Within the listing below, please copy exactly the lines between the line holding "## PROJECT 1: Python" and the line holding "## PROJECT 2: Python ETL with Pandas", inclusive.
+ + + + +
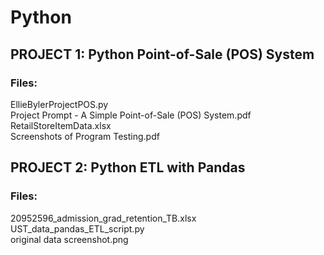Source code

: # Python
## PROJECT 1: Python Point-of-Sale (POS) System  
### Files:  
EllieBylerProjectPOS.py  
Project Prompt - A Simple Point-of-Sale (POS) System.pdf  
RetailStoreItemData.xlsx  
Screenshots of Program Testing.pdf  
            
            
## PROJECT 2: Python ETL with Pandas  
### Files:  
20952596_admission_grad_retention_TB.xlsx  
UST_data_pandas_ETL_script.py  
original data screenshot.png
+ + + + +
TASK RESULT:
## PROJECT 1: Python Point-of-Sale (POS) System  
### Files:  
EllieBylerProjectPOS.py  
Project Prompt - A Simple Point-of-Sale (POS) System.pdf  
RetailStoreItemData.xlsx  
Screenshots of Program Testing.pdf  
            
            
## PROJECT 2: Python ETL with Pandas  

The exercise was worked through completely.